F20 Black Atlantic: Resources, Pedagogy, and Scholarship on the 18th Century Black Atlantic

Thinking about Blackness as a Legal Category in Black New England

Belinda Sutton's petition, as well as the entire unit this weel, makes me think of how Blackness operates as a legal categorization both literally and figuratively. 

Belinda's petition and Zipporah call into question legality and Blackness in New England. Belinda's petition was related to citizenship. The petition reminds me of the transition away from the term "free[d] slave" slave to terms like "formerly enslaved" or even the pushback against the term "slave" in general, since people are not "slaves," but they are put under the condition of slavery. However, inaccurate as that term may be to our ears in 2020 - it does reveal a truth about America's historical categorization of people by race. It's too simple to say "race was not a thing back then," but we do understand that America went through transitions of relying on religion, land ownership and other markers of identity in addition to race while it codified race into how we might understand it today. I would confidently posit that during this time period, as highlighted by Belinda and Zipporah, there was a clear effort to make "Black" tantamount to "slave," which free people combated. This is why I say that I'm viewing Blackness as a legal category that rests on "enslavability."

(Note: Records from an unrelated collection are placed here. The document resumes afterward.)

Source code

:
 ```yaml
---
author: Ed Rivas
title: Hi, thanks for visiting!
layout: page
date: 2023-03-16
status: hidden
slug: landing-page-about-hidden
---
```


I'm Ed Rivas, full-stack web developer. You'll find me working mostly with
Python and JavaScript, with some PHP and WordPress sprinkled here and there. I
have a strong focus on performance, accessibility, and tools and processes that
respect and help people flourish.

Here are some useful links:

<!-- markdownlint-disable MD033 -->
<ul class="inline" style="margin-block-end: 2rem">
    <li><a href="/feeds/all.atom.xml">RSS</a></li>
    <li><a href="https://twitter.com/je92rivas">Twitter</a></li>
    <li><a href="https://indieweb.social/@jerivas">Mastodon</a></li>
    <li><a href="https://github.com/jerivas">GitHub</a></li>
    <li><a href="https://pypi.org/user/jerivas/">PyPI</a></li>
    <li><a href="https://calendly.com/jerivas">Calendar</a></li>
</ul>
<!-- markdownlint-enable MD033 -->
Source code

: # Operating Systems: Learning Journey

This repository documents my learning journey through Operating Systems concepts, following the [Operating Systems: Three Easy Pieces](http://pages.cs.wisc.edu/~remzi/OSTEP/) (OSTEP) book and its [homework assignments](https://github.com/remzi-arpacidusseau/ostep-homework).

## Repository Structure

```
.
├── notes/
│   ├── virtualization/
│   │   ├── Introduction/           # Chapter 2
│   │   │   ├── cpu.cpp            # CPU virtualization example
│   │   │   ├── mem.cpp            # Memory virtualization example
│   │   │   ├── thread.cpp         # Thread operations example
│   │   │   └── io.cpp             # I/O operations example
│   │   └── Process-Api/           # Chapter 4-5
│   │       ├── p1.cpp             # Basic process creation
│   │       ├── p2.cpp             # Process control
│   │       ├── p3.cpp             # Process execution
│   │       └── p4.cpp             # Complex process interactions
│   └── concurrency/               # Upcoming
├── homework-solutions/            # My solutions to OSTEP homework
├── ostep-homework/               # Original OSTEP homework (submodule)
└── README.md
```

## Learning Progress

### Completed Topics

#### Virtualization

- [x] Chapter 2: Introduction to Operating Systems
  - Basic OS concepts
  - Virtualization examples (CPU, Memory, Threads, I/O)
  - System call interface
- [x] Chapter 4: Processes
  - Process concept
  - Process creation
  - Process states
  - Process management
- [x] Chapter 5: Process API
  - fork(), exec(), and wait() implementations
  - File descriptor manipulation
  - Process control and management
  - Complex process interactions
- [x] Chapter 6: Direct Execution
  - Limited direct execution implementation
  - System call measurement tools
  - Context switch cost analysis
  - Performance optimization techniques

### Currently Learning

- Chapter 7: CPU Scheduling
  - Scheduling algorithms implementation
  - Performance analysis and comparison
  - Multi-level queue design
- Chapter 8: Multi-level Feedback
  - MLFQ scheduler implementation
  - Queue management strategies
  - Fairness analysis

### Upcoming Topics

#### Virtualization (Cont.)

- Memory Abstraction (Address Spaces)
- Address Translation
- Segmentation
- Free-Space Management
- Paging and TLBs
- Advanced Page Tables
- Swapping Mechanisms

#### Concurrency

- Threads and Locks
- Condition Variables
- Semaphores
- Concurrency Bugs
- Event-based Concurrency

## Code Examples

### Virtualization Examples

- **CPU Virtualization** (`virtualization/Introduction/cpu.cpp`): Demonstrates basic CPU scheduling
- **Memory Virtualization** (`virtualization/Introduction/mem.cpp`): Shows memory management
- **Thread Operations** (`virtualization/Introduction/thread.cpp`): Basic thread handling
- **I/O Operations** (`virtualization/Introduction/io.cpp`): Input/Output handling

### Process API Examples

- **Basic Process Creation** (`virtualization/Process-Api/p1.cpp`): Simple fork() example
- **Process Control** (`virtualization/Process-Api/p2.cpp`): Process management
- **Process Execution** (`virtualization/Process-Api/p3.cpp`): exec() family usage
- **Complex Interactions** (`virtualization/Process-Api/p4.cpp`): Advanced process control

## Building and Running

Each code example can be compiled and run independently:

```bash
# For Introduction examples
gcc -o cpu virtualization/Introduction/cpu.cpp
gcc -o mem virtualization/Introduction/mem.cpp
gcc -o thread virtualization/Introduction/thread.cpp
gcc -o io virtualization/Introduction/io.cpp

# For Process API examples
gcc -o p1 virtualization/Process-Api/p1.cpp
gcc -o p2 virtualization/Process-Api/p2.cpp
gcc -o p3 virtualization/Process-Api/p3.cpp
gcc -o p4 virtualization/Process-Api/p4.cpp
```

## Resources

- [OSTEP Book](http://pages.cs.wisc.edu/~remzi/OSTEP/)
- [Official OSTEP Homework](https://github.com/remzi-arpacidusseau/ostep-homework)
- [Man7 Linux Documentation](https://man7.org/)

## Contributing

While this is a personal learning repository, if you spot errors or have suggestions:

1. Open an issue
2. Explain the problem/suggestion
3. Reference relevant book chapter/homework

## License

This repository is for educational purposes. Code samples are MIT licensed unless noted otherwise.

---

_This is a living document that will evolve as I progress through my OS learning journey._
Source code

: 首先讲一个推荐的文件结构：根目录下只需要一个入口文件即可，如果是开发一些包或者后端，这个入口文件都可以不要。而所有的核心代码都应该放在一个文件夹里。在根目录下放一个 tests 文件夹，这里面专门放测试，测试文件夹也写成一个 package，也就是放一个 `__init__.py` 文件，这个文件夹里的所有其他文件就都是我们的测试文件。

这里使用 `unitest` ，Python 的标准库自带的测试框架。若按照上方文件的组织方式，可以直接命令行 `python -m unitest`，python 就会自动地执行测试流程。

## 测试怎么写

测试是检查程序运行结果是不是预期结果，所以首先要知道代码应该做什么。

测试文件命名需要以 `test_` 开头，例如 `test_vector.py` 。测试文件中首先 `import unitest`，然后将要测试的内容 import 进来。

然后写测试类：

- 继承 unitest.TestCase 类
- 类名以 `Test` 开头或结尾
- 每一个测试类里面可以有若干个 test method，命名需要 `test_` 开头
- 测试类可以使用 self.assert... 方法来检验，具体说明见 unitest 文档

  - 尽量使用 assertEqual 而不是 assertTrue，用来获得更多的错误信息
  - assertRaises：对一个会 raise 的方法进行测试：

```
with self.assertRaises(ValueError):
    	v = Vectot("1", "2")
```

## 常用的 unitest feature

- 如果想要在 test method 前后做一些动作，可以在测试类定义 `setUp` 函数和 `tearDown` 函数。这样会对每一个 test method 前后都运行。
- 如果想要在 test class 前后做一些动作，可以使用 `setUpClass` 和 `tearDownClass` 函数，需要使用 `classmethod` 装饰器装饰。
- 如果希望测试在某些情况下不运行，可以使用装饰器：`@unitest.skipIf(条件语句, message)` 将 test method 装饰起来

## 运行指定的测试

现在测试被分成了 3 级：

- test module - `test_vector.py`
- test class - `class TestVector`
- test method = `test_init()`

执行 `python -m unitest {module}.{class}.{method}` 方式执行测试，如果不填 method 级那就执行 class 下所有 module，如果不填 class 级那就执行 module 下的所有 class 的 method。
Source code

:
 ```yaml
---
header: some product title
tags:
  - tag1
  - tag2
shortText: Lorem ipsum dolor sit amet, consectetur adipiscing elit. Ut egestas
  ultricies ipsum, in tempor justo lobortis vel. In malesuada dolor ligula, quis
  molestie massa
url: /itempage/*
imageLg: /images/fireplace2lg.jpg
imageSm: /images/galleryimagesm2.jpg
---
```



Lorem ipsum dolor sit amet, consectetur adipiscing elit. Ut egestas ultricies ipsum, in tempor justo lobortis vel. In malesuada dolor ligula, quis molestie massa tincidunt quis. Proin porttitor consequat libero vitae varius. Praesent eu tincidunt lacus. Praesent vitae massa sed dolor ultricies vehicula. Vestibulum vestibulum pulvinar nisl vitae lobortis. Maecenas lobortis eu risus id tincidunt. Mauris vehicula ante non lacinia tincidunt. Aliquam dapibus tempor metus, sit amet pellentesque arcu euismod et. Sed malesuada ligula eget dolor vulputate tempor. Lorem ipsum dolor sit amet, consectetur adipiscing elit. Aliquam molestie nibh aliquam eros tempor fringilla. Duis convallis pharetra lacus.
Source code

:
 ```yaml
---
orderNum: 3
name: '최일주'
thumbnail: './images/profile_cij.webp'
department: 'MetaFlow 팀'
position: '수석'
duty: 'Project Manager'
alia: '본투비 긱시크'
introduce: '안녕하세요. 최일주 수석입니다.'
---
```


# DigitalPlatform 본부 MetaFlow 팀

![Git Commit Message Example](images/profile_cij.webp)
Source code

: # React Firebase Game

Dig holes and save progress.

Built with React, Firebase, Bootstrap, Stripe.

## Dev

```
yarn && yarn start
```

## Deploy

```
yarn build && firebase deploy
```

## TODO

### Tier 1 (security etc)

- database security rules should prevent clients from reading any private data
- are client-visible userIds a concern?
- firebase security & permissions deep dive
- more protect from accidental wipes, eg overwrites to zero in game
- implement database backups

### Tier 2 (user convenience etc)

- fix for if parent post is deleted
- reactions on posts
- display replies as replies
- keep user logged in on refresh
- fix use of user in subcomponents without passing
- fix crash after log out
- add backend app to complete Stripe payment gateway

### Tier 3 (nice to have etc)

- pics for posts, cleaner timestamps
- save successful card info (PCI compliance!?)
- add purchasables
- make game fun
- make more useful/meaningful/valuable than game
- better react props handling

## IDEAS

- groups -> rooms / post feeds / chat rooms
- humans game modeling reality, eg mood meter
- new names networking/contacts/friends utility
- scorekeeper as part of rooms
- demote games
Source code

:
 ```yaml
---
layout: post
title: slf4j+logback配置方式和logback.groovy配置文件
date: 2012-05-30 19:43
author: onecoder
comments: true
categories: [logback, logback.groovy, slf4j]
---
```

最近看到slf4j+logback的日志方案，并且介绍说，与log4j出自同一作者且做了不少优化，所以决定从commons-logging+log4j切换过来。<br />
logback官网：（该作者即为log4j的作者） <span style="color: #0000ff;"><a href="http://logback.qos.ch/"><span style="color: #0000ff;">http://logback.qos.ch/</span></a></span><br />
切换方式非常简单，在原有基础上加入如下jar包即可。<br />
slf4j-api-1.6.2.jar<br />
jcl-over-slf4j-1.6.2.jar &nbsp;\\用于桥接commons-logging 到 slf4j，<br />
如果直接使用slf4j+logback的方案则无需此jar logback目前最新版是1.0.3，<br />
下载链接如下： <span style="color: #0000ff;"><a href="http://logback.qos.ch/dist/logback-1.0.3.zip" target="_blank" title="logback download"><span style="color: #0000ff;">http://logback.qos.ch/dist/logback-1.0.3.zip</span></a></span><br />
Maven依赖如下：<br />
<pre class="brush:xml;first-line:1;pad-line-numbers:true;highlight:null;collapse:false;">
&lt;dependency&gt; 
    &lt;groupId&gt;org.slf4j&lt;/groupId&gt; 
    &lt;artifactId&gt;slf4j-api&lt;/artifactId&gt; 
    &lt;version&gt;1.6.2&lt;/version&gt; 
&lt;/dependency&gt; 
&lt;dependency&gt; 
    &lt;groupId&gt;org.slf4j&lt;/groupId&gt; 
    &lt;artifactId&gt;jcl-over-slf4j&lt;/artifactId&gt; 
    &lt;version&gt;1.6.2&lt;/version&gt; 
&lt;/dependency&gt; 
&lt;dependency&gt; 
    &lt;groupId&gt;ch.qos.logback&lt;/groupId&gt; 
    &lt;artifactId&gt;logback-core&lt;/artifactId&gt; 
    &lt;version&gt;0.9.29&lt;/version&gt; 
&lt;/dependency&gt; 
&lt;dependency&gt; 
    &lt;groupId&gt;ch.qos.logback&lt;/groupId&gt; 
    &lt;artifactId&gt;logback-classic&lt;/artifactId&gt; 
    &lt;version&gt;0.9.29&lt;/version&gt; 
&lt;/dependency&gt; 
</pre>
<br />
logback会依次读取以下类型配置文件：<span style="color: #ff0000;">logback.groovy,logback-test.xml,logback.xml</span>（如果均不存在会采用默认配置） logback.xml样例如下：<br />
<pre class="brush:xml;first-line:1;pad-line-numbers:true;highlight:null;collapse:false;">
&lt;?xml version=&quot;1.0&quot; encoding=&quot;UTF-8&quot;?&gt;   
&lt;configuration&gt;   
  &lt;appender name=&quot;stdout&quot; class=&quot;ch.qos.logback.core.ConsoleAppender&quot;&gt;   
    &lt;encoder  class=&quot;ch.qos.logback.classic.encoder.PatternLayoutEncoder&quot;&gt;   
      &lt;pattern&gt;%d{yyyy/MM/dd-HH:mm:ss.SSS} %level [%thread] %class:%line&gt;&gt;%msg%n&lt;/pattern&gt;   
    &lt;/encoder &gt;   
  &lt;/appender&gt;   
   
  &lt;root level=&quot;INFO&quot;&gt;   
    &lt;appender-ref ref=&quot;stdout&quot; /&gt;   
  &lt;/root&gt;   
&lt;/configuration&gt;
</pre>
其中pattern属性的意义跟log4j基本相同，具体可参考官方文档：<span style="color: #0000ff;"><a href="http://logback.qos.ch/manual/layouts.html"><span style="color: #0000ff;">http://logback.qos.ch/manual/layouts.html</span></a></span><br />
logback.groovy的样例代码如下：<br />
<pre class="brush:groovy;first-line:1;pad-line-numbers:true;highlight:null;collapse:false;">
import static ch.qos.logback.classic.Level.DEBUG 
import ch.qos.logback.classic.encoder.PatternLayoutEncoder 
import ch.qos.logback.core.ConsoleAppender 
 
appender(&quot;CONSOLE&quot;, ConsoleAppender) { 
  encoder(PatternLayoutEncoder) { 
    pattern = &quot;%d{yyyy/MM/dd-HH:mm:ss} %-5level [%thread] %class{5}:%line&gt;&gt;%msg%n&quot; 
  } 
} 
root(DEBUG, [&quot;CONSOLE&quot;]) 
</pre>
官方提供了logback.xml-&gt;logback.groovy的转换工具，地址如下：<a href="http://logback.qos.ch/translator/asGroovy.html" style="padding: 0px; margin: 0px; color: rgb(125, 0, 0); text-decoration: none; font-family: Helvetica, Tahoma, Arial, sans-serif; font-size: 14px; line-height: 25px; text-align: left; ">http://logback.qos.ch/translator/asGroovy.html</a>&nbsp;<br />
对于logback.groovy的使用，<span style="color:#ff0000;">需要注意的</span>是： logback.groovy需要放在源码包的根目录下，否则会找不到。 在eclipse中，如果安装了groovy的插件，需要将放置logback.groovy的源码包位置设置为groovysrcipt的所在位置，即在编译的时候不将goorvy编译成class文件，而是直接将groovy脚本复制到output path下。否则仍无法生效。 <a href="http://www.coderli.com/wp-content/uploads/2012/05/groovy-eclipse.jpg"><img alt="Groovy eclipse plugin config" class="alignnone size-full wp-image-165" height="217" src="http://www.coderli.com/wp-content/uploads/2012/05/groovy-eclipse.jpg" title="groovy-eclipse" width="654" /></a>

Belinda essentially asks "if I am not a slave, then what am I?" by writing herself into a constitutional gap regarding her fate, land ownership, and her place in the U.S.

Zipporah has a similar court case, as she was born during a particular time when Black people born in the U.S. did not follow the condition of the mother. Her story raises questions over how to treat free African-decended people who fall in this liminal space of citizenship. 

Moreover, her case also highlights how often we have to piece together Black people's stories from records. Because they didn't have the typical trappings that Americans might leave behind such as diaries, heirlooms, letters, and other personal items. Instead, many Black individuals seems to pieced together from legal records, plantation notes and second hand mentions. Possibly, we only know some people like Belinda, Zipporah, or Dredd Scott exist because of their court cases - making them even more a matter of legality.